Re: [RFC PATCH] memory driver: make phys_index/end_phys_index reflect the start/end section number

From: Nathan Fontenot
Date: Fri Apr 11 2014 - 14:55:15 EST


On 04/09/2014 11:17 PM, Li Zhong wrote:
> On Wed, 2014-04-09 at 12:39 -0500, Nathan Fontenot wrote:
>> On 04/08/2014 02:47 PM, Dave Hansen wrote:
>>>
>>> That document really needs to be updated to stop referring to sections
>>> (at least in the descriptions of the user interface). We can not change
>>> the units of phys_index/end_phys_index without also changing
>>> block_size_bytes.
>>>
>>
>> Here is a first pass at updating the documentation.
>>
>> I have tried to update the documentation to refer to memory blocks instead
>> of memory sections where appropriate and added a paragraph to explain
>> that memory blocks are mode of memory sections.
>>
>> Thoughts?
>
> If we all agree to hide the information about sections, then I think we
> also need to update the section id's used for phys_index/end_phys_index,
> something like following on top of yours?
>
> --
> diff --git a/Documentation/memory-hotplug.txt b/Documentation/memory-hotplug.txt
> index 92d15e2..9fbb025 100644
> --- a/Documentation/memory-hotplug.txt
> +++ b/Documentation/memory-hotplug.txt
> @@ -138,10 +138,7 @@ is described under /sys/devices/system/memory as
> /sys/devices/system/memory/memoryXXX
> (XXX is the memory block id.)
>
> -Now, XXX is defined as (start_address_of_section / section_size) of the first
> -section contained in the memory block. The files 'phys_index' and
> -'end_phys_index' under each directory report the beginning and end section id's
> -for the memory block covered by the sysfs directory. It is expected that all
> +For the memory block covered by the sysfs directory. It is expected that all
> memory sections in this range are present and no memory holes exist in the
> range.

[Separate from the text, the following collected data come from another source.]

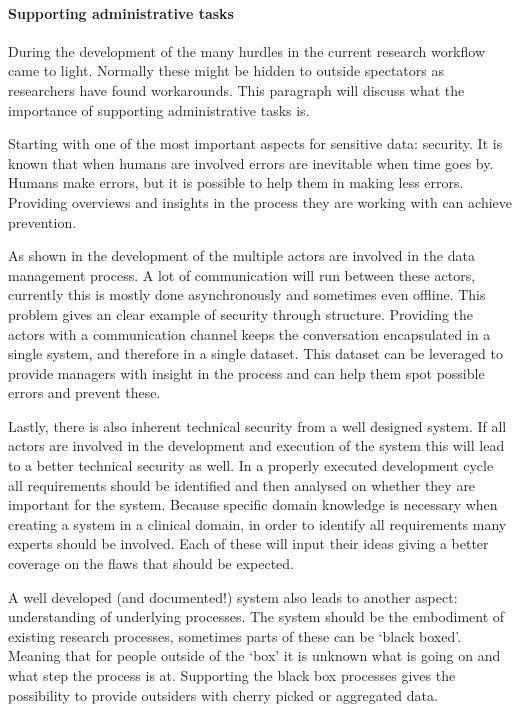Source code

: \paragraph{Supporting administrative tasks}

During the development of the \ivfsystem{} many hurdles in the current research workflow came to light.
Normally these might be hidden to outside spectators as researchers have found workarounds.
This paragraph will discuss what the importance of supporting administrative tasks is.

Starting with one of the most important aspects for sensitive data: security.
It is known that when humans are involved errors are inevitable when time goes by.
Humans make errors, but it is possible to help them in making less errors.
Providing overviews and insights in the process they are working with can achieve prevention.

As shown in the development of the \ivfsystem{} multiple actors are involved in the data management process.
A lot of communication will run between these actors, currently this is mostly done asynchronously and sometimes even offline.
This problem gives an clear example of security through structure.
Providing the actors with a communication channel keeps the conversation encapsulated in a single system, and therefore in a single dataset.
This dataset can be leveraged to provide managers with insight in the process and can help them spot possible errors and prevent these.

Lastly, there is also inherent technical security from a well designed system.
If all actors are involved in the development and execution of the system this will lead to a better technical security as well.
In a properly executed development cycle all requirements should be identified and then analysed on whether they are important for the system.
Because specific domain knowledge is necessary when creating a system in a clinical domain, in order to identify all requirements many experts should be involved.
Each of these will input their ideas giving a better coverage on the flaws that should be expected.

A well developed (and documented!) system also leads to another aspect: understanding of underlying processes.
The system should be the embodiment of existing research processes, sometimes parts of these can be `black boxed'.
Meaning that for people outside of the `box' it is unknown what is going on and what step the process is at.
Supporting the black box processes gives the possibility to provide outsiders with cherry picked or aggregated data.

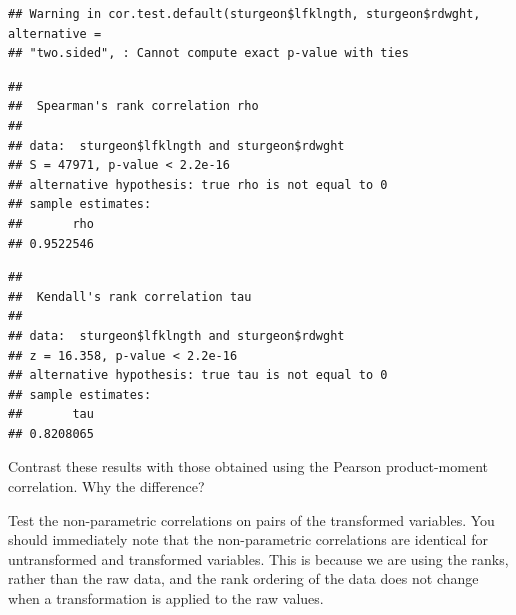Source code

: \documentclass[
  12pt,
]{book}
\newenvironment{Shaded}{\begin{snugshade}}{\end{snugshade}}
\newcommand{\DataTypeTok}[1]{\textcolor[rgb]{0.13,0.29,0.53}{#1}}
\newcommand{\KeywordTok}[1]{\textcolor[rgb]{0.13,0.29,0.53}{\textbf{#1}}}
\newcommand{\NormalTok}[1]{#1}
\newcommand{\OperatorTok}[1]{\textcolor[rgb]{0.81,0.36,0.00}{\textbf{#1}}}
\newcommand{\StringTok}[1]{\textcolor[rgb]{0.31,0.60,0.02}{#1}}
\begin{document}
\begin{Shaded}
\end{Shaded}

\begin{verbatim}
## Warning in cor.test.default(sturgeon$lfklngth, sturgeon$rdwght, alternative =
## "two.sided", : Cannot compute exact p-value with ties
\end{verbatim}

\begin{verbatim}
## 
##  Spearman's rank correlation rho
## 
## data:  sturgeon$lfklngth and sturgeon$rdwght
## S = 47971, p-value < 2.2e-16
## alternative hypothesis: true rho is not equal to 0
## sample estimates:
##       rho 
## 0.9522546
\end{verbatim}

\begin{Shaded}
\end{Shaded}

\begin{verbatim}
## 
##  Kendall's rank correlation tau
## 
## data:  sturgeon$lfklngth and sturgeon$rdwght
## z = 16.358, p-value < 2.2e-16
## alternative hypothesis: true tau is not equal to 0
## sample estimates:
##       tau 
## 0.8208065
\end{verbatim}

Contrast these results with those obtained using the Pearson product-moment correlation. Why the difference?

Test the non-parametric correlations on pairs of the transformed variables. You should immediately note that the non-parametric correlations are identical for untransformed and transformed variables. This is because we are using the ranks, rather than the raw data, and the rank ordering of the data does not change when a transformation is applied to the raw values.
\end{document}
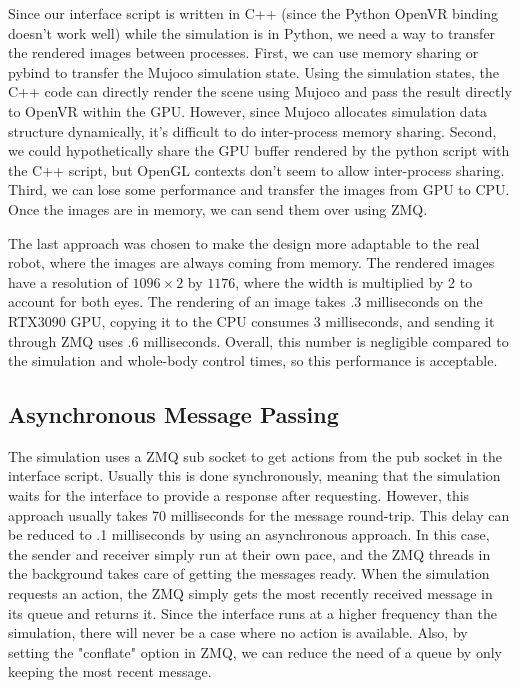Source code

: Since our interface script is written in C++ (since the Python OpenVR binding doesn't work well) while the simulation is in Python, we need a way to transfer the rendered images between processes. 
First, we can use memory sharing or pybind to transfer the Mujoco simulation state. Using the simulation states, the C++ code can directly render the scene using Mujoco and pass the result directly to OpenVR within the GPU. However, since Mujoco allocates simulation data structure dynamically, it's difficult to do inter-process memory sharing. Second, we could hypothetically share the GPU buffer rendered by the python script with the C++ script, but OpenGL contexts don't seem to allow inter-process sharing. Third, we can lose some performance and transfer the images from GPU to CPU. Once the images are in memory, we can send them over using ZMQ. 

The last approach was chosen to make the design more adaptable to the real robot, where the images are always coming from memory. The rendered images have a resolution of $1096 \times 2$ by $1176$, where the width is multiplied by 2 to account for both eyes. The rendering of an image takes .3 milliseconds on the RTX3090 GPU, copying it to the CPU consumes 3 milliseconds, and sending it through ZMQ uses .6 milliseconds. Overall, this number is negligible compared to the simulation and whole-body control times, so this performance is acceptable. 

\subsection{Asynchronous Message Passing}

The simulation uses a ZMQ sub socket to get actions from the pub socket in the interface script. Usually this is done synchronously, meaning that the simulation waits for the interface to provide a response after requesting. However, this approach usually takes 70 milliseconds for the message round-trip. This delay can be reduced to .1 milliseconds by using an asynchronous approach. In this case, the sender and receiver simply run at their own pace, and the ZMQ threads in the background takes care of getting the messages ready. When the simulation requests an action, the ZMQ simply gets the most recently received message in its queue and returns it. Since the interface runs at a higher frequency than the simulation, there will never be a case where no action is available. Also, by setting the "conflate" option in ZMQ, we can reduce the need of a queue by only keeping the most recent message. 

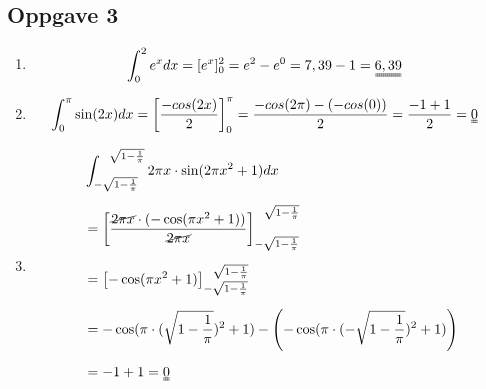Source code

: \documentclass[norsk,11pt,a4paper]{report}
\newcommand{\oppgave}[1]{\subsection*{Oppgave #1}}
\newcommand{\oppgaveDelStart}{\begin{enumerate}[leftmargin=*,itemsep=1cm,labelsep=1.5em,label=\alph*)]}
\newcommand{\oppgaveDelSlutt}{\end{enumerate}}
\newcommand{\oppgaveDel}[1]{\item[#1)]}
\newcommand{\m}{\cdot}
\begin{document}
\oppgave{3}
\oppgaveDelStart
\oppgaveDel{a} \begin{align*}&\int_{0}^{2} e^x dx = [e^x]_{0}^{2} = e^2 - e^0 = 7,39 - 1 = \uuline{6,39}\end{align*}
\oppgaveDel{b} \begin{align*}&\int_{0}^{\pi} \sin (2x) dx = \left[ \frac{-cos(2x)}{2} \right]_{0}^{\pi} = \frac{-cos(2\pi) - (-cos(0))}{2} = \frac{-1 + 1}{2} = \uuline{0}\end{align*}
\oppgaveDel{c}
\begin{align*}
&\int_{-\sqrt{1-\frac{1}{\pi}}}^{\ \ \sqrt{1-\frac{1}{\pi}}} 2 \pi x \m \sin (2 \pi x^2 + 1) dx\\[0.2cm]
&= \left[ \frac{\cancel{2 \pi x} \m (-\cos(\pi x^2 + 1))}{\cancel{2 \pi x}} \right]_{-\sqrt{1-\frac{1}{\pi}}}^{\ \ \sqrt{1-\frac{1}{\pi}}}\\[0.2cm]
&= \left[ -\cos(\pi x^2 + 1) \right]_{-\sqrt{1-\frac{1}{\pi}}}^{\ \ \sqrt{1-\frac{1}{\pi}}}\\[0.2cm]
&= -\cos(\pi \m (\sqrt{1-\frac{1}{\pi}})^2 + 1) - \left( -\cos(\pi \m (-\sqrt{1-\frac{1}{\pi}})^2 + 1) \right)\\[0.2cm]
&= -1 + 1 = \uuline{0}
\end{align*}
\oppgaveDelSlutt

\end{document}
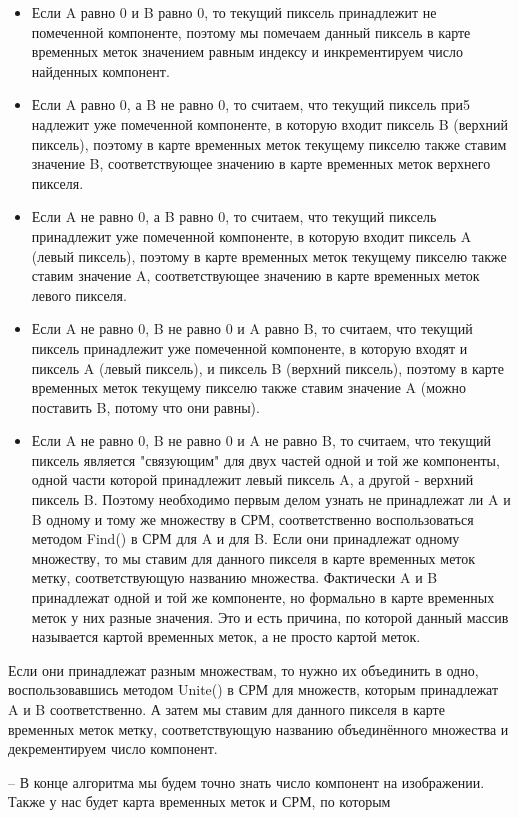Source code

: \documentclass{report}
\begin{document}
\begin{itemize}
\item Если A равно 0 и B равно 0, то текущий пиксель принадлежит не помеченной компоненте, поэтому мы помечаем данный пиксель в карте
временных меток значением равным индексу и инкрементируем число найденных компонент.
\item Если A равно 0, а B не равно 0, то считаем, что текущий пиксель при5
надлежит уже помеченной компоненте, в которую входит пиксель B
(верхний пиксель), поэтому в карте временных меток текущему пикселю также ставим значение B, соответствующее значению в карте
временных меток верхнего пикселя.
\item Если A не равно 0, а B равно 0, то считаем, что текущий пиксель принадлежит уже помеченной компоненте, в которую входит пиксель A
(левый пиксель), поэтому в карте временных меток текущему пикселю также ставим значение A, соответствующее значению в карте
временных меток левого пикселя.
\item Если A не равно 0, B не равно 0 и A равно B, то считаем, что текущий
пиксель принадлежит уже помеченной компоненте, в которую входят
и пиксель A (левый пиксель), и пиксель B (верхний пиксель), поэтому
в карте временных меток текущему пикселю также ставим значение
A (можно поставить B, потому что они равны).
\item Если A не равно 0, B не равно 0 и A не равно B, то считаем, что
текущий пиксель является "связующим" для двух частей одной и той
же компоненты, одной части которой принадлежит левый пиксель
A, а другой - верхний пиксель B. Поэтому необходимо первым делом
узнать не принадлежат ли A и B одному и тому же множеству в
СРМ, соответственно воспользоваться методом Find() в СРМ для A
и для B.
Если они принадлежат одному множеству, то мы ставим для данного
пикселя в карте временных меток метку, соответствующую названию
множества. Фактически A и B принадлежат одной и той же компоненте, но формально в карте временных меток у них разные значения. Это и есть причина, по которой данный массив называется
картой временных меток, а не просто картой меток.
\end{itemize}
\par Если они принадлежат разным множествам, то нужно их объединить
в одно, воспользовавшись методом Unite() в СРМ для множеств, которым принадлежат A и B соответственно. А затем мы ставим для
данного пикселя в карте временных меток метку, соответствующую
названию объединённого множества и декрементируем число компонент.
\par – В конце алгоритма мы будем точно знать число компонент на изображении. Также у нас будет карта временных меток и СРМ, по которым
\end{document}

Currently there is no way to determine if there is a memory hole, but
> the existence of one should not affect the hotplug capabilities of the memory
> @@ -155,16 +152,14 @@ This device covers address range [0x100000000 ... 0x140000000)
> Under each memory block, you can see 4 or 5 files, the end_phys_index file
> being a recent addition and not present on older kernels.
>
> -/sys/devices/system/memory/memoryXXX/start_phys_index
> +/sys/devices/system/memory/memoryXXX/phys_index
> /sys/devices/system/memory/memoryXXX/end_phys_index
> /sys/devices/system/memory/memoryXXX/phys_device
> /sys/devices/system/memory/memoryXXX/state
> /sys/devices/system/memory/memoryXXX/removable
>
> -'phys_index' : read-only and contains section id of the first section
> - in the memory block, same as XXX.
> -'end_phys_index' : read-only and contains section id of the last section
> - in the memory block.
> +'phys_index' : read-only and contains memory block id, same as XXX.
> +'end_phys_index' : read-only and contains memory block id, same as XXX.
> 'state' : read-write
> at read: contains online/offline state of memory.
> at write: user can specify "online_kernel",
> --
>
> Not sure whether it is proper to remove end_phys_index, too?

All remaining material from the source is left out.